Epidemiological profile: Kerosene poisoning accounts for approximately 10–15% of all childhood poisoning admissions in Indian paediatric hospitals. The peak age group is 1–5 years, when children are developmentally mobile and curious but lack the cognitive understanding of danger. Boys and girls are roughly equally affected at this age. Incidence is highest in summer months in some regions (when kerosene is more likely to be stored in accessible locations for cooking or lighting) and in households with lower socioeconomic status.

Household storage risk factors are the most important and modifiable:
- Unlabelled or repurposed containers: Kerosene is routinely stored in soft-drink bottles, water bottles, or tea tins — containers that a child associates with safe, palatable beverages. The child drinks it before the taste triggers an aversion.
- Accessible storage: Kerosene is stored at floor level or in low shelves within easy reach of toddlers, unlike medications which are often in higher cupboards.
- Subsidised kerosene distribution: Government PDS (Public Distribution System) kerosene supplies ensure its presence in almost every low-income household using traditional cooking or lighting methods.
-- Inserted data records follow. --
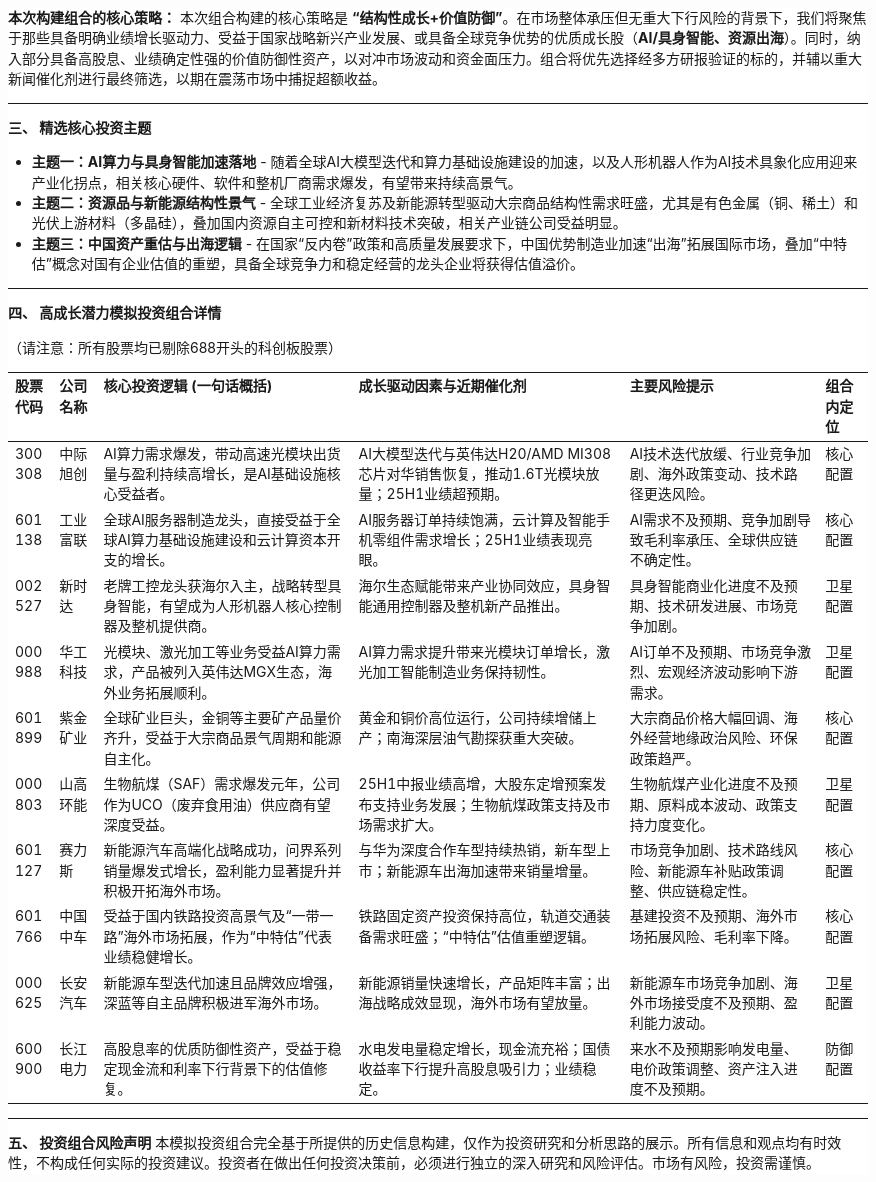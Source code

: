 **本次构建组合的核心策略：**
本次组合构建的核心策略是 **“结构性成长+价值防御”**。在市场整体承压但无重大下行风险的背景下，我们将聚焦于那些具备明确业绩增长驱动力、受益于国家战略新兴产业发展、或具备全球竞争优势的优质成长股（**AI/具身智能、资源出海**）。同时，纳入部分具备高股息、业绩确定性强的价值防御性资产，以对冲市场波动和资金面压力。组合将优先选择经多方研报验证的标的，并辅以重大新闻催化剂进行最终筛选，以期在震荡市场中捕捉超额收益。

---

**三、 精选核心投资主题**

*   **主题一：AI算力与具身智能加速落地** - 随着全球AI大模型迭代和算力基础设施建设的加速，以及人形机器人作为AI技术具象化应用迎来产业化拐点，相关核心硬件、软件和整机厂商需求爆发，有望带来持续高景气。
*   **主题二：资源品与新能源结构性景气** - 全球工业经济复苏及新能源转型驱动大宗商品结构性需求旺盛，尤其是有色金属（铜、稀土）和光伏上游材料（多晶硅），叠加国内资源自主可控和新材料技术突破，相关产业链公司受益明显。
*   **主题三：中国资产重估与出海逻辑** - 在国家“反内卷”政策和高质量发展要求下，中国优势制造业加速“出海”拓展国际市场，叠加“中特估”概念对国有企业估值的重塑，具备全球竞争力和稳定经营的龙头企业将获得估值溢价。

---

**四、 高成长潜力模拟投资组合详情**

（请注意：所有股票均已剔除688开头的科创板股票）

| 股票代码 | 公司名称 | 核心投资逻辑 (一句话概括) | 成长驱动因素与近期催化剂 | 主要风险提示 | 组合内定位 |
| :--- | :--- | :--- | :--- | :--- | :--- |
| 300308 | 中际旭创 | AI算力需求爆发，带动高速光模块出货量与盈利持续高增长，是AI基础设施核心受益者。 | AI大模型迭代与英伟达H20/AMD MI308芯片对华销售恢复，推动1.6T光模块放量；25H1业绩超预期。 | AI技术迭代放缓、行业竞争加剧、海外政策变动、技术路径更迭风险。 | 核心配置 |
| 601138 | 工业富联 | 全球AI服务器制造龙头，直接受益于全球AI算力基础设施建设和云计算资本开支的增长。 | AI服务器订单持续饱满，云计算及智能手机零组件需求增长；25H1业绩表现亮眼。 | AI需求不及预期、竞争加剧导致毛利率承压、全球供应链不确定性。 | 核心配置 |
| 002527 | 新时达 | 老牌工控龙头获海尔入主，战略转型具身智能，有望成为人形机器人核心控制器及整机提供商。 | 海尔生态赋能带来产业协同效应，具身智能通用控制器及整机新产品推出。 | 具身智能商业化进度不及预期、技术研发进展、市场竞争加剧。 | 卫星配置 |
| 000988 | 华工科技 | 光模块、激光加工等业务受益AI算力需求，产品被列入英伟达MGX生态，海外业务拓展顺利。 | AI算力需求提升带来光模块订单增长，激光加工智能制造业务保持韧性。 | AI订单不及预期、市场竞争激烈、宏观经济波动影响下游需求。 | 卫星配置 |
| 601899 | 紫金矿业 | 全球矿业巨头，金铜等主要矿产品量价齐升，受益于大宗商品景气周期和能源自主化。 | 黄金和铜价高位运行，公司持续增储上产；南海深层油气勘探获重大突破。 | 大宗商品价格大幅回调、海外经营地缘政治风险、环保政策趋严。 | 核心配置 |
| 000803 | 山高环能 | 生物航煤（SAF）需求爆发元年，公司作为UCO（废弃食用油）供应商有望深度受益。 | 25H1中报业绩高增，大股东定增预案发布支持业务发展；生物航煤政策支持及市场需求扩大。 | 生物航煤产业化进度不及预期、原料成本波动、政策支持力度变化。 | 卫星配置 |
| 601127 | 赛力斯 | 新能源汽车高端化战略成功，问界系列销量爆发式增长，盈利能力显著提升并积极开拓海外市场。 | 与华为深度合作车型持续热销，新车型上市；新能源车出海加速带来销量增量。 | 市场竞争加剧、技术路线风险、新能源车补贴政策调整、供应链稳定性。 | 核心配置 |
| 601766 | 中国中车 | 受益于国内铁路投资高景气及“一带一路”海外市场拓展，作为“中特估”代表业绩稳健增长。 | 铁路固定资产投资保持高位，轨道交通装备需求旺盛；“中特估”估值重塑逻辑。 | 基建投资不及预期、海外市场拓展风险、毛利率下降。 | 核心配置 |
| 000625 | 长安汽车 | 新能源车型迭代加速且品牌效应增强，深蓝等自主品牌积极进军海外市场。 | 新能源销量快速增长，产品矩阵丰富；出海战略成效显现，海外市场有望放量。 | 新能源车市场竞争加剧、海外市场接受度不及预期、盈利能力波动。 | 卫星配置 |
| 600900 | 长江电力 | 高股息率的优质防御性资产，受益于稳定现金流和利率下行背景下的估值修复。 | 水电发电量稳定增长，现金流充裕；国债收益率下行提升高股息吸引力；业绩稳定。 | 来水不及预期影响发电量、电价政策调整、资产注入进度不及预期。 | 防御配置 |

---

**五、 投资组合风险声明**
本模拟投资组合完全基于所提供的历史信息构建，仅作为投资研究和分析思路的展示。所有信息和观点均有时效性，不构成任何实际的投资建议。投资者在做出任何投资决策前，必须进行独立的深入研究和风险评估。市场有风险，投资需谨慎。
Behavioural risk factors include unsupervised time in the kitchen or storeroom and the child's developmental stage of oral exploration. Rural households with poor access to childproofing materials and limited parental awareness of poisoning hazards have higher incidence.

Systemic risk factors: Limited access to Poison Control Centres (the national helpline is 1800-116-117), delayed presentation to secondary/tertiary care due to geographic barriers, and the persisting myth that inducing vomiting is the correct immediate response all worsen outcomes.

Infographic showing kerosene as the leading childhood poisoning agent in India, the 1-5 year age peak, and the aspiration risk that makes vomiting contraindicated after kerosene ingestion.

Childhood Poisoning in India: Agents, Age Peak, and Kerosene Risk

Panel A: Horizontal bar chart of childhood poisoning agents: kerosene / hydrocarbons as leading cause, followed by medications, pesticides, household cleaning agents, corrosives, and unknown or miscellaneous agents.. Panel B: Age-group bar chart highlighting the 1-5 year peak, with labels for <1 year, 1-5 years, 6-10 years, and >10 years.. Panel C: Mechanism diagram of kerosene ingestion showing mouth, airway, lungs, stomach, regurgitation pathway, aspiration into airway, chemical pneumonitis, and crossed-out induced vomiting and gastric lavage..

SELF-CHECK

A 3-year-old child is brought to the emergency department 20 minutes after kerosene ingestion. She is alert, coughing, and her SpO2 is 96% on room air. Her father asks whether he should have induced vomiting at home before bringing her. What is the correct response?

A. Vomiting should have been induced — it reduces gastric absorption of kerosene

B. Vomiting is contraindicated because kerosene aspiration into the airway is the primary mechanism of harm

C. Vomiting is safe if done within 1 hour of ingestion in alert children

D. Gastric lavage should be performed now at the hospital to clear residual kerosene

Reveal Answer

Answer: B. Vomiting is contraindicated because kerosene aspiration into the airway is the primary mechanism of harm

Vomiting (and gastric lavage) is CONTRAINDICATED in kerosene ingestion. Kerosene is a low-viscosity hydrocarbon that spreads readily across mucosal surfaces. The primary mechanism of harm is aspiration pneumonitis — not systemic GI absorption. Inducing vomiting or performing gastric lavage re-exposes the airway to kerosene, dramatically increasing aspiration risk. Management is supportive: oxygen, monitoring, bronchodilators if wheeze, no gastric decontamination.